Saved entries
[Start of section]

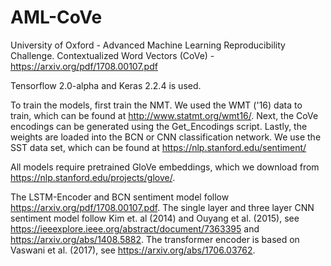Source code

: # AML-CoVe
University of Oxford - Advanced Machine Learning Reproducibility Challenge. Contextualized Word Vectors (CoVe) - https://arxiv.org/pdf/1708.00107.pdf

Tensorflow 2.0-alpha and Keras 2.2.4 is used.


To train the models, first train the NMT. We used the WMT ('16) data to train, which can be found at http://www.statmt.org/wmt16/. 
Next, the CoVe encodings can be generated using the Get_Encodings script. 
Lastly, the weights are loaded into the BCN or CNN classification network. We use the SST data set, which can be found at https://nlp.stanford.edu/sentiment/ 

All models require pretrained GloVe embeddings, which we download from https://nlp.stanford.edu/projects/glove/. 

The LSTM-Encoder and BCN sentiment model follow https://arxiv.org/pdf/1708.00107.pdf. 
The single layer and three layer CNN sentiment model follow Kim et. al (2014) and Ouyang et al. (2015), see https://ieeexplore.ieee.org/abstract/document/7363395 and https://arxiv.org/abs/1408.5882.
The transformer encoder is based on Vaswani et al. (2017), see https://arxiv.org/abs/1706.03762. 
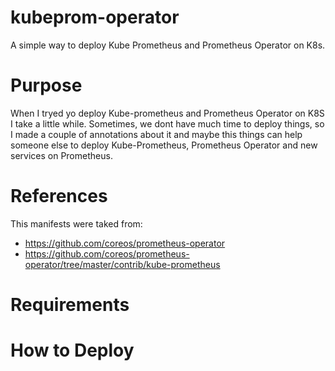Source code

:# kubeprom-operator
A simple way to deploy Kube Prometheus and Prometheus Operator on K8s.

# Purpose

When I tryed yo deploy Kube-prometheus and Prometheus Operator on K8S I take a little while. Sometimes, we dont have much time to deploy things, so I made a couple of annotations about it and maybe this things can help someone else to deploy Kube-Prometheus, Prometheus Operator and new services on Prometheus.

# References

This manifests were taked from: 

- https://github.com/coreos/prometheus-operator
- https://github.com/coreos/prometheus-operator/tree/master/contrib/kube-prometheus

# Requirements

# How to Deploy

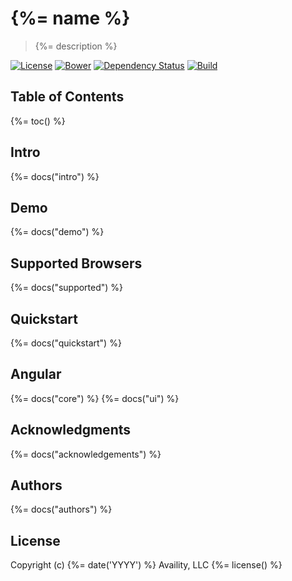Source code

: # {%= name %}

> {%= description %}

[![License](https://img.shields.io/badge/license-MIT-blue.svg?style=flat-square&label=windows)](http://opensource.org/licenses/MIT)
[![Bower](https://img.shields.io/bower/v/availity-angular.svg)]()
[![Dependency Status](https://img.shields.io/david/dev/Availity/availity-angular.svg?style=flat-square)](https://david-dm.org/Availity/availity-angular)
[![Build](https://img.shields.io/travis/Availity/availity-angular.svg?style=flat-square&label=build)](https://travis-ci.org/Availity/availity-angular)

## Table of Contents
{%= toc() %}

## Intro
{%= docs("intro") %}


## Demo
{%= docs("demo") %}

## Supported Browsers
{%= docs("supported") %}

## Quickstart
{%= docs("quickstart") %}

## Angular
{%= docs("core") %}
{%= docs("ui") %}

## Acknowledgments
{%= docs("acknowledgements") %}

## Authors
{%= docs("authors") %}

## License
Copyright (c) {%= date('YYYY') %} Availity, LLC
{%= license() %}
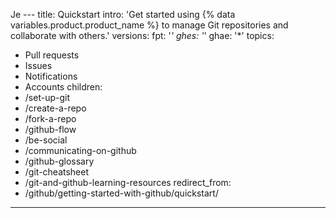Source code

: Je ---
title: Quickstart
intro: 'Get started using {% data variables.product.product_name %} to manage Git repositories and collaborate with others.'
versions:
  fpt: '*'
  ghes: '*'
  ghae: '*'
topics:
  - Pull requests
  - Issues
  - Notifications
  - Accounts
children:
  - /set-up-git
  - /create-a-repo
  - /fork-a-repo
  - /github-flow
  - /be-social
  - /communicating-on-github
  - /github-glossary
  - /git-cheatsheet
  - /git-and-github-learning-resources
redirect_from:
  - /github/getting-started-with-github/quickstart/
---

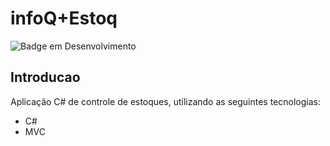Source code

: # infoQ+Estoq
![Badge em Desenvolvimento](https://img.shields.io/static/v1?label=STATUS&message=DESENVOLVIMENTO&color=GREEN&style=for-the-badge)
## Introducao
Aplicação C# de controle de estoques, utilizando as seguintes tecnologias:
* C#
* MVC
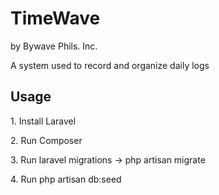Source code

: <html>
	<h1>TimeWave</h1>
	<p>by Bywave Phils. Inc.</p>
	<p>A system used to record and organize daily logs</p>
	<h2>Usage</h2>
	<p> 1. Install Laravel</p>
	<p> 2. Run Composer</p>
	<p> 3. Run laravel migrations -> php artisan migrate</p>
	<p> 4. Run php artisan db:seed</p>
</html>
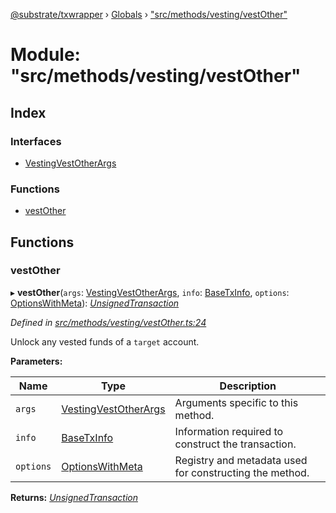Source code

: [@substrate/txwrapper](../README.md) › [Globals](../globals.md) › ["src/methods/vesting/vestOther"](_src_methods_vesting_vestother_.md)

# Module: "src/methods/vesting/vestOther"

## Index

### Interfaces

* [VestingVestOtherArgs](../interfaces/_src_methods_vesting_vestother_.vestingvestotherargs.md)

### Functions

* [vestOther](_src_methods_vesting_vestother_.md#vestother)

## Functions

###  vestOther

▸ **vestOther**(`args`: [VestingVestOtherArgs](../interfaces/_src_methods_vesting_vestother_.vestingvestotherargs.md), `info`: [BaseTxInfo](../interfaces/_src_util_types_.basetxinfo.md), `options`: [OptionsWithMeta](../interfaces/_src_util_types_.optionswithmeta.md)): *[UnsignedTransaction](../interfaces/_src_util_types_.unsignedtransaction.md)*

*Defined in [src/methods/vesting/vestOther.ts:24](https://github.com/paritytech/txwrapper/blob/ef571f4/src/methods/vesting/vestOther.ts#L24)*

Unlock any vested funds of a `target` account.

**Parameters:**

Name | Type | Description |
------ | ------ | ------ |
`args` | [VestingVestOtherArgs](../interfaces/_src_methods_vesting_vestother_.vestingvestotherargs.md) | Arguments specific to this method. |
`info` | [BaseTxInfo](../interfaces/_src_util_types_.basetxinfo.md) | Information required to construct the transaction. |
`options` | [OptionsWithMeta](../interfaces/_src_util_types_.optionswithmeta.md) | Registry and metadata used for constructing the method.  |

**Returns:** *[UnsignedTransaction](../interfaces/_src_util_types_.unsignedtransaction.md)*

[End of section]

[Task]: Please copy the lines above exactly, starting at the line that holds "# How to Deploy" and ending at the line that holds "<p> 3. Run laravel"; include both, but no pictures.

[Solution]:
# How to Deploy

Source code

: # {%= name %}

> {%= description %}

[![License](https://img.shields.io/badge/license-MIT-blue.svg?style=flat-square&label=windows)](http://opensource.org/licenses/MIT)
[![Bower](https://img.shields.io/bower/v/availity-angular.svg)]()
[![Dependency Status](https://img.shields.io/david/dev/Availity/availity-angular.svg?style=flat-square)](https://david-dm.org/Availity/availity-angular)
[![Build](https://img.shields.io/travis/Availity/availity-angular.svg?style=flat-square&label=build)](https://travis-ci.org/Availity/availity-angular)

## Table of Contents
{%= toc() %}

## Intro
{%= docs("intro") %}


## Demo
{%= docs("demo") %}

## Supported Browsers
{%= docs("supported") %}

## Quickstart
{%= docs("quickstart") %}

## Angular
{%= docs("core") %}
{%= docs("ui") %}

## Acknowledgments
{%= docs("acknowledgements") %}

## Authors
{%= docs("authors") %}

## License
Copyright (c) {%= date('YYYY') %} Availity, LLC
{%= license() %}
Source code

: Je ---
title: Quickstart
intro: 'Get started using {% data variables.product.product_name %} to manage Git repositories and collaborate with others.'
versions:
  fpt: '*'
  ghes: '*'
  ghae: '*'
topics:
  - Pull requests
  - Issues
  - Notifications
  - Accounts
children:
  - /set-up-git
  - /create-a-repo
  - /fork-a-repo
  - /github-flow
  - /be-social
  - /communicating-on-github
  - /github-glossary
  - /git-cheatsheet
  - /git-and-github-learning-resources
redirect_from:
  - /github/getting-started-with-github/quickstart/
---

Source code

: # infoQ+Estoq
![Badge em Desenvolvimento](https://img.shields.io/static/v1?label=STATUS&message=DESENVOLVIMENTO&color=GREEN&style=for-the-badge)
## Introducao
Aplicação C# de controle de estoques, utilizando as seguintes tecnologias:
* C#
* MVC
Source code

: <html>
	<h1>TimeWave</h1>
	<p>by Bywave Phils. Inc.</p>
	<p>A system used to record and organize daily logs</p>
	<h2>Usage</h2>
	<p> 1. Install Laravel</p>
	<p> 2. Run Composer</p>
	<p> 3. Run laravel migrations -> php artisan migrate</p>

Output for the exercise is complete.